El 23% de las averías en invierno se producen por fallos en la batería

El 23% de las averías en invierno se producen por fallos en la batería

Escrito por: David Taboada    18 diciembre 2013     3 minutos

El Comisariado Europeo del Automóvil (CEA) ha publicado un informe que recoge las principales averías y consejos para el mantenimiento del automóvil en los meses de invierno. Así han determinado que cerca del 23% de las averías que suceden en las carreteras durante el invierno se deben a fallos en la batería del vehículo.

Resalta también la importancia de llevar a cabo un buen mantenimiento del coche que permita prevenir posibles incidencias. Así recoge que durante el invierno de 2011-2012 se realizaron 211.655 asistencias a conductores de las cuales un 78.52% fueron causadas por averías en sus vehículos.

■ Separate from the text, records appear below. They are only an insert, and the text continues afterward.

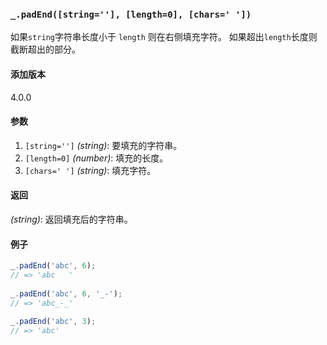 ### `_.padEnd([string=''], [length=0], [chars=' '])`[​](#_padendstring-length0-chars "_padendstring-length0-chars的直接链接")

如果`string`字符串长度小于 `length` 则在右侧填充字符。 如果超出`length`长度则截断超出的部分。

#### 添加版本

4.0.0

#### 参数

1.  `[string='']` _(string)_: 要填充的字符串。
2.  `[length=0]` _(number)_: 填充的长度。
3.  `[chars=' ']` _(string)_: 填充字符。

#### 返回

_(string)_: 返回填充后的字符串。

#### 例子

```js
_.padEnd('abc', 6);
// => 'abc   '
 
_.padEnd('abc', 6, '_-');
// => 'abc_-_'
 
_.padEnd('abc', 3);
// => 'abc'

```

Del total de averías un 23% correspondían a fallos en el funcionamiento de la batería, esto se debe principalmente a las bajas temperaturas que junto a un mal mantenimiento puede provocar la imposibilidad de arranque. Además la CEA señala que aquellas baterías con más de tres años de antigüedad son las más propensas a quedar inhabilitadas. Entre otro consejos del comisionado destaca que hay que revisar también el alternador ya que si este no genera suficiente energía, no recargará correctamente la batería o que nunca está de más llevar un juego de pinzas en el coche, además de un equipamiento adecuado.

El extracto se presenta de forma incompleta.